(Record excerpts Opens)

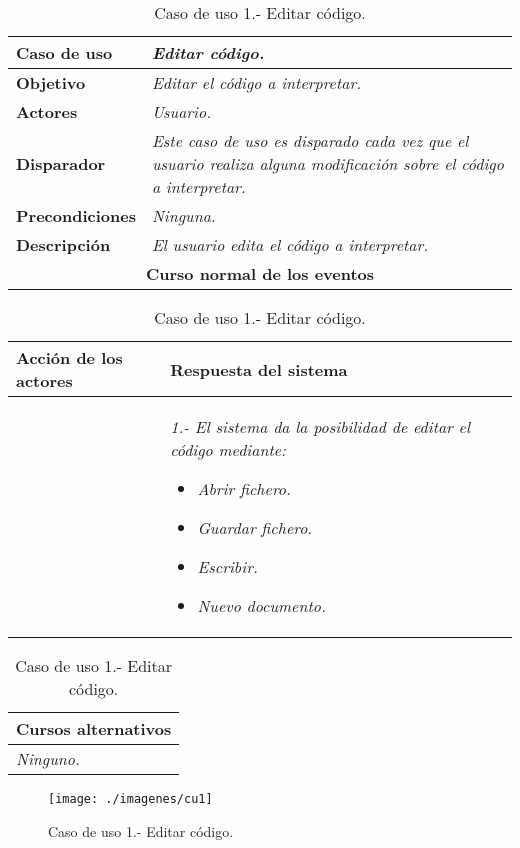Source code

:    \begin{table}[!ht] %
      \centering
      \begin{tabular}{|p{4cm}|p{11.5cm}|}
         \hline
         \textbf{Caso de uso} & \textit{Editar código.}\\ \hline
         \textbf{Objetivo} & \textit{Editar el código a interpretar.}\\ \hline
         \textbf{Actores} & \textit{Usuario.}\\ \hline
         \textbf{Disparador} & \textit{Este caso de uso es disparado cada vez que el usuario realiza alguna modificación sobre
                                 el código a interpretar.}\\ \hline
         \textbf{Precondiciones} & \textit{Ninguna.}\\ \hline
         \textbf{Descripción} & \textit{El usuario edita el código a interpretar.}\\ \hline
         \multicolumn{2}{|c|}{\textbf{Curso normal de los eventos}}\\ \hline
    \end{tabular}
    \begin{tabular}{|p{7.75cm}|p{7.75cm}|}
      \hspace{2cm}\textbf{Acción de los actores} & \hspace{1.75cm}\textbf{Respuesta del sistema}\\ \hline
            & \textit{1.- El sistema da la posibilidad de editar el código mediante:}
                     \begin{itemize}
                        \item \textit{Abrir fichero.}
                        \item \textit{Guardar fichero.}
                        \item \textit{Escribir.}
                        \item \textit{Nuevo documento.}
                     \end{itemize} \\ \hline
    \end{tabular}
    \begin{tabular}{|p{15.9cm}|}
      \hspace{6cm}\textbf{Cursos alternativos}\\ \hline
      \textit{Ninguno.}\\ \hline
    \end{tabular}
    \caption{Caso de uso 1.- Editar código.}
   \end{table} 
   \begin{figure} [H] \begin{center}
      \texttt{[image: ./imagenes/cu1]}\label{actores}
      \caption{Caso de uso 1.- Editar código.}
   \end{center} \end{figure}


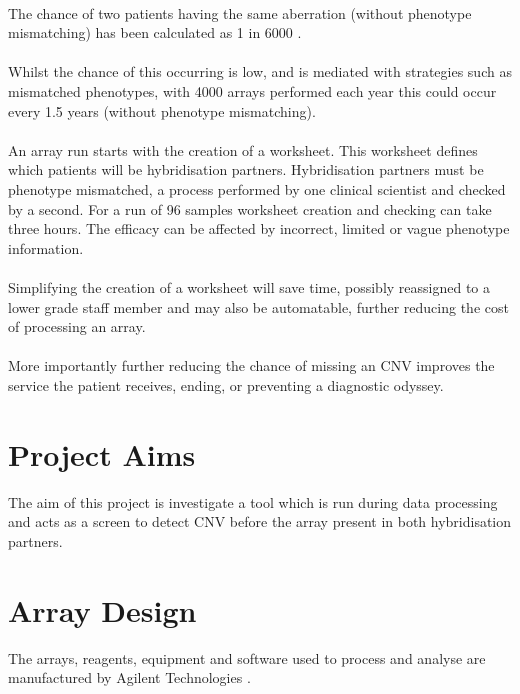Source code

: \paragraph*{}
The chance of two patients having the same aberration (without phenotype mismatching) has been calculated as 1 in 6000 \cite{joowook_ahn_frequency_2015}.
\paragraph*{}
Whilst the chance of this occurring is low, and is mediated with strategies such as mismatched phenotypes, with 4000 arrays performed each year this could occur every 1.5 years (without phenotype mismatching). 
\paragraph*{}
An array run starts with the creation of a worksheet. This worksheet defines which patients will be hybridisation partners.  Hybridisation partners must be phenotype mismatched, a process performed by one clinical scientist and checked by a second. For a run of 96 samples worksheet creation and checking can take three hours.
The efficacy can be affected by incorrect, limited or vague phenotype information.
\paragraph*{}
Simplifying the creation of a worksheet will save time, possibly reassigned to a lower grade staff member and may also be automatable, further reducing the cost of processing an array.
\paragraph*{}
More importantly further reducing the chance of missing an CNV improves the service the patient receives, ending, or preventing a diagnostic odyssey.

\section{Project Aims}
The aim of this project is investigate a tool which is run during data processing and acts as a screen to detect CNV before the array present in both hybridisation partners.

\section{Array Design}
The arrays, reagents, equipment and software used to process and analyse are manufactured by Agilent Technologies \cite{agilenttechnologies_microarrays}.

(Record excerpts Closes)

**What the task asks**:
Your answer must be the records above, word for word, with no pictures.

**Response for this exercise**:
Source code

:    \begin{table}[!ht] %
      \centering
      \begin{tabular}{|p{4cm}|p{11.5cm}|}
         \hline
         \textbf{Caso de uso} & \textit{Editar código.}\\ \hline
         \textbf{Objetivo} & \textit{Editar el código a interpretar.}\\ \hline
         \textbf{Actores} & \textit{Usuario.}\\ \hline
         \textbf{Disparador} & \textit{Este caso de uso es disparado cada vez que el usuario realiza alguna modificación sobre
                                 el código a interpretar.}\\ \hline
         \textbf{Precondiciones} & \textit{Ninguna.}\\ \hline
         \textbf{Descripción} & \textit{El usuario edita el código a interpretar.}\\ \hline
         \multicolumn{2}{|c|}{\textbf{Curso normal de los eventos}}\\ \hline
    \end{tabular}
    \begin{tabular}{|p{7.75cm}|p{7.75cm}|}
      \hspace{2cm}\textbf{Acción de los actores} & \hspace{1.75cm}\textbf{Respuesta del sistema}\\ \hline
            & \textit{1.- El sistema da la posibilidad de editar el código mediante:}
                     \begin{itemize}
                        \item \textit{Abrir fichero.}
                        \item \textit{Guardar fichero.}
                        \item \textit{Escribir.}
                        \item \textit{Nuevo documento.}
                     \end{itemize} \\ \hline
    \end{tabular}
    \begin{tabular}{|p{15.9cm}|}
      \hspace{6cm}\textbf{Cursos alternativos}\\ \hline
      \textit{Ninguno.}\\ \hline
    \end{tabular}
    \caption{Caso de uso 1.- Editar código.}
   \end{table} 
   \begin{figure} [H] \begin{center}
      \texttt{[image: ./imagenes/cu1]}\label{actores}
      \caption{Caso de uso 1.- Editar código.}
   \end{center} \end{figure}


Source code

: \paragraph*{}
The chance of two patients having the same aberration (without phenotype mismatching) has been calculated as 1 in 6000 \cite{joowook_ahn_frequency_2015}.
\paragraph*{}
Whilst the chance of this occurring is low, and is mediated with strategies such as mismatched phenotypes, with 4000 arrays performed each year this could occur every 1.5 years (without phenotype mismatching). 
\paragraph*{}
An array run starts with the creation of a worksheet. This worksheet defines which patients will be hybridisation partners.  Hybridisation partners must be phenotype mismatched, a process performed by one clinical scientist and checked by a second. For a run of 96 samples worksheet creation and checking can take three hours.
The efficacy can be affected by incorrect, limited or vague phenotype information.
\paragraph*{}
Simplifying the creation of a worksheet will save time, possibly reassigned to a lower grade staff member and may also be automatable, further reducing the cost of processing an array.
\paragraph*{}
More importantly further reducing the chance of missing an CNV improves the service the patient receives, ending, or preventing a diagnostic odyssey.

\section{Project Aims}
The aim of this project is investigate a tool which is run during data processing and acts as a screen to detect CNV before the array present in both hybridisation partners.

\section{Array Design}
The arrays, reagents, equipment and software used to process and analyse are manufactured by Agilent Technologies \cite{agilenttechnologies_microarrays}.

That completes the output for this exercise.